Abstract

Insecticides reduce vector-borne pathogen transmission but also pose health risks. In August 2005, Sacramento County, California, underwent emergency aerial ultralow-volume (ULV) application of pyrethrin insecticide to reduce the population of West Nile virus (WNV)-infected mosquitoes and thereby interrupt enzootic and tangential transmission. We assessed the association between aerially applied pyrethrin insecticide and patterns of emergency department (ED) visit diagnoses. We used geographic information systems software to determine ZIP Code-level exposure to pyrethrin. We used logistic regression models to examine the relationship between exposure status and three-digit International Classification of Diseases, Ninth Edition, Clinical Modification (ICD-9-CM) codes (785 in total) for all ED visits (n=253,648) within Sacramento County in 2005 and for specific diagnostic clusters (e.g., respiratory, gastrointestinal, skin, eye, and neurologic). All models were adjusted for age, gender, race/ethnicity (individual level), median income, ozone, and temperature (ZIP Code level).

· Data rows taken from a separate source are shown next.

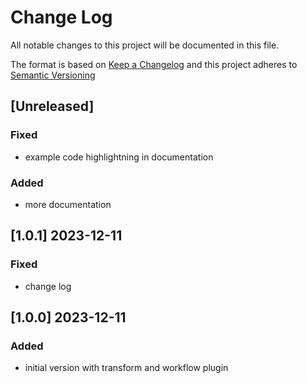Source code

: # Change Log

All notable changes to this project will be documented in this file.

The format is based on [Keep a Changelog](http://keepachangelog.com/) and this project adheres to [Semantic Versioning](https://semver.org/)

## [Unreleased]

### Fixed

- example code highlightning in documentation

### Added

- more documentation


## [1.0.1] 2023-12-11

### Fixed

- change log


## [1.0.0] 2023-12-11

### Added

- initial version with transform and workflow plugin

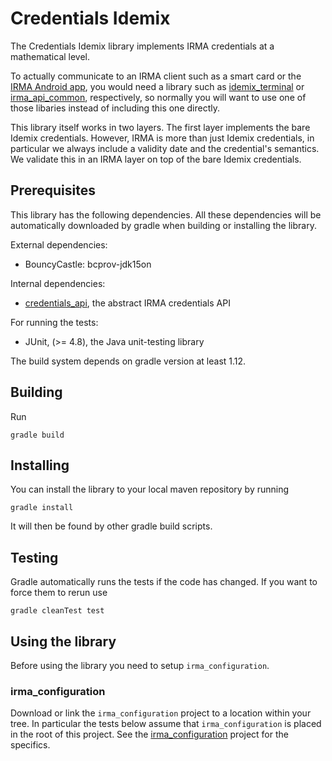 # Credentials Idemix

The Credentials Idemix library implements IRMA credentials at a mathematical level.

To actually communicate to an IRMA client such as a smart card or the [IRMA Android app](https://github.com/credentials/irma_android_cardemu), you would need a library such as [idemix_terminal](https://github.com/credentials/idemix_terminal/) or [irma_api_common](https://github.com/credentials/irma_api_common/), respectively, so normally you will want to use one of those libaries instead of including this one directly.

This library itself works in two layers. The first layer implements the bare Idemix credentials. However, IRMA is more than just Idemix credentials, in particular we always include a validity date and the credential's semantics. We validate this in an IRMA layer on top of the bare Idemix credentials.

## Prerequisites

This library has the following dependencies.  All these dependencies will be automatically downloaded by gradle when building or installing the library.

External dependencies:

 * BouncyCastle: bcprov-jdk15on

Internal dependencies:

 * [credentials_api](https://github.com/credentials/credentials_api), the abstract IRMA credentials API

For running the tests:

 * JUnit,  (>= 4.8), the Java unit-testing library

The build system depends on gradle version at least 1.12.

## Building

Run

    gradle build

## Installing

You can install the library to your local maven repository by running

    gradle install

It will then be found by other gradle build scripts.

## Testing

Gradle automatically runs the tests if the code has changed. If you want to force them to rerun use

    gradle cleanTest test

## Using the library

Before using the library you need to setup `irma_configuration`.

### irma_configuration

Download or link the `irma_configuration` project to a location within your tree. In particular the tests below assume that `irma_configuration` is placed in the root of this project. See the [irma_configuration](https://github.com/credentials/irma_configuration/) project for the specifics.
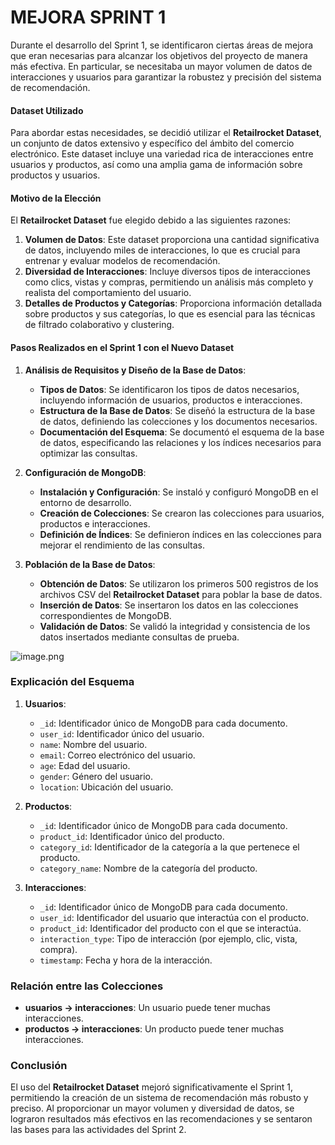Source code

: # MEJORA SPRINT 1

Durante el desarrollo del Sprint 1, se identificaron ciertas áreas de mejora que eran necesarias para alcanzar los objetivos del proyecto de manera más efectiva. En particular, se necesitaba un mayor volumen de datos de interacciones y usuarios para garantizar la robustez y precisión del sistema de recomendación.

#### Dataset Utilizado

Para abordar estas necesidades, se decidió utilizar el **Retailrocket Dataset**, un conjunto de datos extensivo y específico del ámbito del comercio electrónico. Este dataset incluye una variedad rica de interacciones entre usuarios y productos, así como una amplia gama de información sobre productos y usuarios.

#### Motivo de la Elección

El **Retailrocket Dataset** fue elegido debido a las siguientes razones:

1.  **Volumen de Datos**: Este dataset proporciona una cantidad significativa de datos, incluyendo miles de interacciones, lo que es crucial para entrenar y evaluar modelos de recomendación.
2.  **Diversidad de Interacciones**: Incluye diversos tipos de interacciones como clics, vistas y compras, permitiendo un análisis más completo y realista del comportamiento del usuario.
3.  **Detalles de Productos y Categorías**: Proporciona información detallada sobre productos y sus categorías, lo que es esencial para las técnicas de filtrado colaborativo y clustering.

#### Pasos Realizados en el Sprint 1 con el Nuevo Dataset


1.  **Análisis de Requisitos y Diseño de la Base de Datos**:
    
    -   **Tipos de Datos**: Se identificaron los tipos de datos necesarios, incluyendo información de usuarios, productos e interacciones.
    -   **Estructura de la Base de Datos**: Se diseñó la estructura de la base de datos, definiendo las colecciones y los documentos necesarios.
    -   **Documentación del Esquema**: Se documentó el esquema de la base de datos, especificando las relaciones y los índices necesarios para optimizar las consultas.
    
    
2.  **Configuración de MongoDB**:
    
    -   **Instalación y Configuración**: Se instaló y configuró MongoDB en el entorno de desarrollo.
    -   **Creación de Colecciones**: Se crearon las colecciones para usuarios, productos e interacciones.
    -   **Definición de Índices**: Se definieron índices en las colecciones para mejorar el rendimiento de las consultas.
    
    
3.  **Población de la Base de Datos**:
    
    -   **Obtención de Datos**: Se utilizaron los primeros 500 registros de los archivos CSV del **Retailrocket Dataset** para poblar la base de datos.
    -   **Inserción de Datos**: Se insertaron los datos en las colecciones correspondientes de MongoDB.
    -   **Validación de Datos**: Se validó la integridad y consistencia de los datos insertados mediante consultas de prueba.



![image.png](https://i.postimg.cc/90BcjC1j/image.png)

### Explicación del Esquema

1.  **Usuarios**:
    
    -   `_id`: Identificador único de MongoDB para cada documento.
    -   `user_id`: Identificador único del usuario.
    -   `name`: Nombre del usuario.
    -   `email`: Correo electrónico del usuario.
    -   `age`: Edad del usuario.
    -   `gender`: Género del usuario.
    -   `location`: Ubicación del usuario.
2.  **Productos**:
    
    -   `_id`: Identificador único de MongoDB para cada documento.
    -   `product_id`: Identificador único del producto.
    -   `category_id`: Identificador de la categoría a la que pertenece el producto.
    -   `category_name`: Nombre de la categoría del producto.
3.  **Interacciones**:
    
    -   `_id`: Identificador único de MongoDB para cada documento.
    -   `user_id`: Identificador del usuario que interactúa con el producto.
    -   `product_id`: Identificador del producto con el que se interactúa.
    -   `interaction_type`: Tipo de interacción (por ejemplo, clic, vista, compra).
    -   `timestamp`: Fecha y hora de la interacción.

### Relación entre las Colecciones

-   **usuarios -> interacciones**: Un usuario puede tener muchas interacciones.
-   **productos -> interacciones**: Un producto puede tener muchas interacciones.


### Conclusión

El uso del **Retailrocket Dataset** mejoró significativamente el Sprint 1, permitiendo la creación de un sistema de recomendación más robusto y preciso. Al proporcionar un mayor volumen y diversidad de datos, se lograron resultados más efectivos en las recomendaciones y se sentaron las bases para las actividades del Sprint 2.
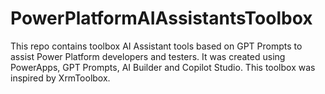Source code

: # PowerPlatformAIAssistantsToolbox
This repo contains toolbox AI Assistant tools based on GPT Prompts to assist Power Platform developers and testers.
It was created using PowerApps, GPT Prompts, AI Builder and Copilot Studio. This toolbox was inspired by XrmToolbox.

Exposure to aerially applied insecticide was not associated with clusters of respiratory, gastrointestinal, skin, eye, and neurologic complaints in adjusted models but was inversely associated with ICD-9-CM code 799 ("other ill-defined morbidity and mortality"), with adjusted odds ratios (AORs) ranging from 0.31 to 0.36 for 0-3 lag days (95% confidence interval 0.17, 0.68). Spraying was also directly associated with ICD-9-CM code 553 ("other abdominal hernia"), with AORs ranging from 2.34 to 2.96 for 2-3 lag days. The observed significant ICD-9-CM code associations likely represented chance findings. Aerial ULV pyrethrin applications were not associated with ED visits for specific diagnoses or clusters of diagnoses.